Lemke writes: “I’ve run out of credit,” says Alpha, on the opening pages of the refugee’s journey as imagined and illustrated by Bessora and Barroux; he hasn’t spoken to his wife and son since they left Abidjan for Paris. Did they reach their destination? He plans to follow them. Based on true stories and author Bessora’s extensive research, the diary-esque graphic novel is drawn in simple but evocative lines and spot colors by Barroux in a limited palette of markers, which the artist bought cheaply in a pack, imagining how one traveler might try to document their life. Alpha’s alternating optimism and terror, frank expression of his will to survive and pursue his family, are starkly depicted, with a cast of fellow searchers he meets along the circuitous way. The international refugee crisis is given a singular expression in this affecting work, which was published with the support of Amnesty International and received the PEN Promotes Award and Doctors Without Borders Prize.


Bessora is an award-winning author of Swiss, German, French, Polish, and Gabonese heritage, whose work has been anthologized in Best European Fiction and has received the Fénéon Prize and Grand Prix Littéraire d’Afrique Noire. Raised in Europe, America, and Africa, she has traveled extensively and her fiction is underpinned by extensive research and her training as an anthropologist. Alpha is her first graphic novel. She lives in Paris.

Barroux was born in Paris and spent much of his childhood in North Africa. After studying photography, art, sculpture, and architecture, he worked as an art director in Paris and Montreal before beginning his career as an illustrator. His work includes the children’s book Where’s the Elephant?, longlisted for the Kate Greenaway Medal, and the graphic novel Line of Fire, based on the diary of an unknown soldier from the First World War. His illustrations have also appeared in the New York Times, Washington Post, and Forbes. He lives in Paris.
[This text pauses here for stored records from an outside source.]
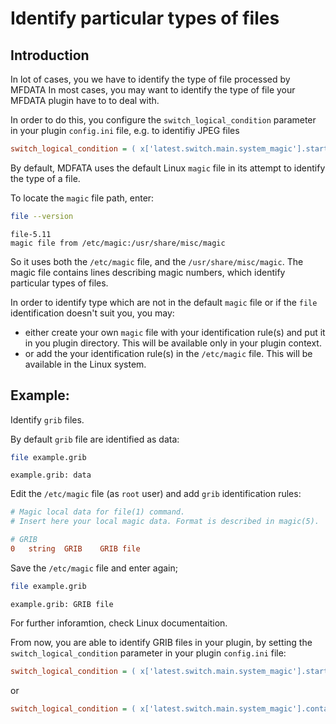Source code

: # Identify particular types of files

## Introduction

In lot of cases, you we have to identify the type of file processed by MFDATA
In most cases, you may want to identify the type of file your MFDATA plugin have to to deal with.

In order to do this, you configure the `switch_logical_condition` parameter in your plugin `config.ini` file, e.g. to identifiy JPEG files
```cfg
switch_logical_condition = ( x['latest.switch.main.system_magic'].startswith(b'JPEG image') )

```

By default, MDFATA uses the default Linux `magic` file in its attempt to identify the type of a file.

To locate the `magic` file path, enter:

```bash
file --version
```
```
file-5.11
magic file from /etc/magic:/usr/share/misc/magic

```

So it uses both the `/etc/magic` file, and the `/usr/share/misc/magic`.
The magic file contains lines describing magic numbers, which identify particular types of files.

In order to identify type which are not in the default `magic` file or if the `file` identification doesn't suit you, you may:

- either create your own `magic` file with your identification rule(s) and put it in you plugin directory. This will be available only in your plugin context.
- or add the your identification rule(s) in the `/etc/magic` file. This will be available in the Linux system.

## Example:

Identify `grib` files.

By default `grib` file are identified as data:
```bash
file example.grib
```
```
example.grib: data
```

Edit the `/etc/magic` file (as `root` user) and add `grib` identification rules:
```cfg
# Magic local data for file(1) command.
# Insert here your local magic data. Format is described in magic(5).

# GRIB
0   string  GRIB    GRIB file
```

Save the  `/etc/magic` file and enter again;
```bash
file example.grib
```

```
example.grib: GRIB file
```

For further inforamtion, check Linux documentaition.


From now, you are able to identify GRIB files in your plugin, by setting the `switch_logical_condition` parameter in your plugin `config.ini` file:
```cfg
switch_logical_condition = ( x['latest.switch.main.system_magic'].startswith(b'GRIB file') )

```
or
```cfg
switch_logical_condition = ( x['latest.switch.main.system_magic'].contains(b'GRIB file') )

```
Sarah Ardizzone is an award-winning translator from the French. She is the translator of the graphic novel Alpha and over forty other titles including The Little Prince Graphic Novel, a New York Times Notable Book. Ardizzone has twice won the Marsh Award for Children’s Literature in Translation. She also curates educational programs, including Translation Nation, Translators in Schools, and the Spectacular Translation Machine. She lives in London.

Excerpt from Alpha: Abidjan to Paris by Bessora, illustrated by Barroux, and translated by Sarah Ardizzone. French text and illustrations copyright © 2014 Gallimard. Translation copyright © 2016 Sarah Ardizzone. Published by Bellevue Literary Press: www.blpress.org. Reprinted by permission of the publisher. All rights reserved.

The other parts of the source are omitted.